Helen Grace, Bangkok, April 1975
We’re happy to announce the opening of our show at Cross Art Projects (April 11th - May 9th, 2026)
"It's no easy feat, nor a mere coincidence, for two people to meet, be destined to meet again, and then to truly do so. But will it be only a fleeting event, or merely something briefly noted in a diary?"
Until We Meet Again (Sources) is a dialogue between Helen Grace and Phaptawan Suwannakudt that charts shifts in gender roles across cultures — Australia, Thailand and Hong Kong — over a period of fifty years. This exhibition is a celebratory revisiting of Until We Meet Again จนกว่าเราจะพบกันอีก held at Bangkok Art and Culture Centre (BACC) in 2025.
Helen Grace, Bang Pa-In, April 1975
The exhibition is an installation-sculpture, composed of memory traces over these decades. The artists have each lived through wars and motherhood; destruction and creation. They are guided by serendipity and synchronicity and real and imagined intersections as they explore the times and spaces that have shaped their lives and their art practices.
The installation draws partly on these spatial experiences and partly on the stories of small lived moments set beside world histories and regional histories, that span Thailand, Australia, Hong Kong, Vietnam, and Cambodia. The artists dream of borderless worlds, just before fear and darkness begin to obscure the openness they seek. This historical and panoramic narrative is realised through spatial composition – comprising video screens and painted screens.
This new work emerged through a process of dialogue and exchange that included circulating images and translations as well as site visits.
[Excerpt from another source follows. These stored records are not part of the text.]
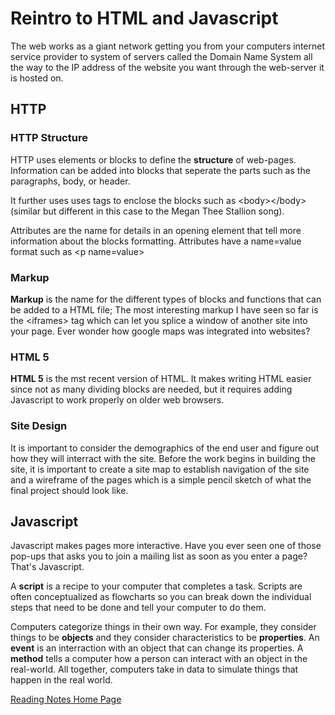 # Reintro to HTML and Javascript

The web works as a giant network getting you from your computers internet service provider to system of servers called the Domain Name System all the way to the IP address of the website you want through the web-server it is hosted on.

## HTTP
### HTTP Structure
HTTP uses elements or blocks to define the **structure** of web-pages. Information can be added into blocks that seperate the parts such as the paragraphs, body, or header. 

It further uses uses tags to enclose the blocks such as \<body>\</body> (similar but different in this case to the Megan Thee Stallion song).

Attributes are the name for details in an opening element that tell more information about the blocks formatting. Attributes have a name=value format such as \<p name=value>

### Markup
**Markup** is the name for the different types of blocks and functions that can be added to a HTML file; The most interesting markup I have seen so far is the \<iframes> tag which can let you splice a window of another site into your page. Ever wonder how google maps was integrated into websites?

### HTML 5
**HTML 5** is the mst recent version of HTML. It makes writing HTML easier since not as many dividing blocks are needed, but it requires adding Javascript to work properly on older web browsers. 

### Site Design
It is important to consider the demographics of the end user and figure out how they will interract with the site. Before the work begins in building the site, it is important to create a site map to establish navigation of the site and a wireframe of the pages which is a simple pencil sketch of what the final project should look like. 

## Javascript
Javascript makes pages more interactive. Have you ever seen one of those pop-ups that asks you to join a mailing list as soon as you enter a page? That's Javascript.

A **script** is a recipe to your computer that completes a task. Scripts are often conceptualized as flowcharts so you can break down the individual steps that need to be done and tell your computer to do them. 

Computers categorize things in their own way. For example, they consider things to be **objects** and they consider characteristics to be **properties**. An **event** is an interraction with an object that can change its properties. A **method** tells a computer how a person can interact with an object in the real-world. All together, computers take in data to simulate things that happen in the real world. 

[Reading Notes Home Page](README.md)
The narratives touch on the influence of popular culture and the flows of time and water—the Chao Phraya beside which Phaptawan was born in Bangkok Noi, and the aquaculture systems of Gunditjmara Country, where Helen was born.
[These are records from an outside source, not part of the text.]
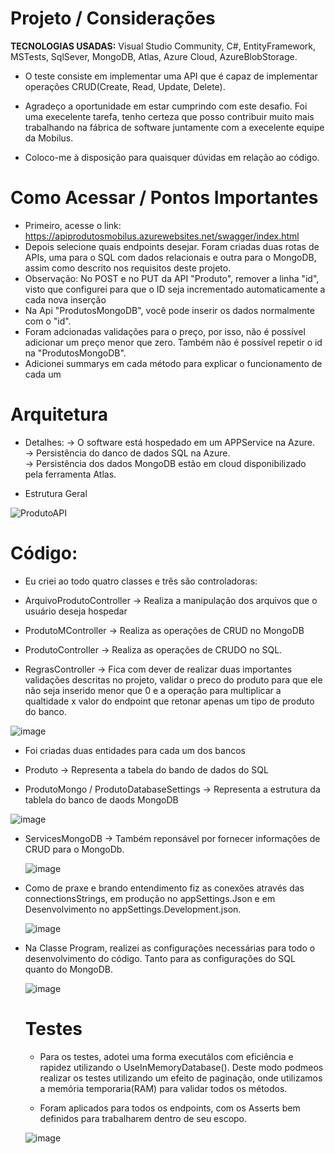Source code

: # Projeto / Considerações
**TECNOLOGIAS USADAS:** Visual Studio Community, C#, EntityFramework, MSTests, SqlSever, MongoDB, Atlas, Azure Cloud, AzureBlobStorage.

- O teste consiste em implementar uma API que é capaz de implementar operações CRUD(Create, Read, Update, Delete).

- Agradeço a oportunidade em estar cumprindo com este desafio. Foi uma execelente tarefa, tenho certeza que posso contribuir muito mais trabalhando na fábrica de software juntamente com a execelente equipe da Mobilus.

- Coloco-me à disposição para quaisquer dúvidas em relação ao código. 
  
# Como Acessar / Pontos Importantes
- Primeiro, acesse o link: https://apiprodutosmobilus.azurewebsites.net/swagger/index.html
- Depois selecione quais endpoints desejar. Foram criadas duas rotas de APIs, uma para o SQL com dados relacionais e outra para o MongoDB, assim como descrito nos requisitos deste projeto.
- Observação: No POST e no PUT da API "Produto", remover a linha "id", visto que configurei para que o ID seja incrementado automaticamente a cada nova inserção
- Na Api "ProdutosMongoDB", você pode inserir os dados normalmente com o "id". 
- Foram adcionadas validações para o preço, por isso, não é possível adicionar um preço menor que zero. Também não é possível repetir o id na "ProdutosMongoDB".
- Adicionei summarys em cada método para explicar o funcionamento de cada um

# Arquitetura
- Detalhes:
-> O software está hospedado em um APPService na Azure.<br>
-> Persistência do danco de dados SQL na Azure.<br>
-> Persistência dos dados MongoDB estão em cloud disponibilizado pela ferramenta Atlas.<br>

- Estrutura Geral
  
![ProdutoAPI](https://github.com/PedroRepos/tech-test-backend-csharp/assets/120064429/0f75333b-57e9-4360-bf00-9a63ba250d43)

# Código:
- Eu criei ao todo quatro classes e três são controladoras:<br>

 - ArquivoProdutoController -> Realiza a manipulação dos arquivos que o usuário deseja hospedar
  - ProdutoMController -> Realiza as operações de CRUD no MongoDB
  - ProdutoController -> Realiza as operações de CRUDO no SQL.
  - RegrasController -> Fica com dever de realizar duas importantes validações descritas no projeto, validar o preco do produto para que ele não seja inserido menor que 0 e a operação para multiplicar a qualtidade x valor do endpoint que retonar apenas um tipo de produto do banco.
    
  ![image](https://github.com/PedroRepos/tech-test-backend-csharp/assets/120064429/76bac583-9248-4fc9-9585-356564f799be)
 
- Foi criadas duas entidades para cada um dos bancos <br>

- Produto -> Representa a tabela do bando de dados do SQL
- ProdutoMongo / ProdutoDatabaseSettings -> Representa a estrutura da tablela do banco de daods MongoDB

![image](https://github.com/PedroRepos/tech-test-backend-csharp/assets/120064429/d806920f-0752-4f58-866e-32e408d15758)

- ServicesMongoDB -> Também reponsável por fornecer informações de CRUD para o MongoDb.<br>

  ![image](https://github.com/PedroRepos/tech-test-backend-csharp/assets/120064429/d663a928-6949-4033-9370-43c570b4709d)

- Como de praxe e brando entendimento fiz as conexões através das connectionsStrings, em produção no appSettings.Json e em Desenvolvimento no appSettings.Development.json. <br>

  ![image](https://github.com/PedroRepos/tech-test-backend-csharp/assets/120064429/13580b2d-e483-4842-bf8c-67f1e8d61b19)

- Na Classe Program, realizei as configurações necessárias para todo o desenvolvimento do código. Tanto para as configurações do SQL quanto do MongoDB.
  
  ![image](https://github.com/PedroRepos/tech-test-backend-csharp/assets/120064429/95d34546-b5b2-4b45-8e72-f76c3d64b949)

  # Testes

  - Para os testes, adotei uma forma executálos com eficiência e rapidez utilizando o UseInMemoryDatabase(). Deste modo podmeos realizar os testes utilizando um efeito de paginação, onde utilizamos a memória temporaria(RAM) para validar todos os métodos.
 
  - Foram aplicados para todos os endpoints, com os Asserts bem definidos para trabalharem dentro de seu escopo.
    
   ![image](https://github.com/PedroRepos/tech-test-backend-csharp/assets/120064429/8829483c-da85-41cc-ba3d-5a21db302f8e)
On Gunditjmara Country, the artists visited cultural landscapes, meeting with elders and encountering aspects of Country together for the first tune in this volcanic plain, where ancient aquaculture systems were engineered for eel trapping and crop cultivation over millennia, they were immediately struck by a geological feature — Mount Elephant, a scoria cone formed by a volcanic eruption more than 30,000 years ago. The elephant in the landscape speaks to those who live with it, although many European setters failed to recognise the intricacy of Indigenous engineering present all along, in plain sight.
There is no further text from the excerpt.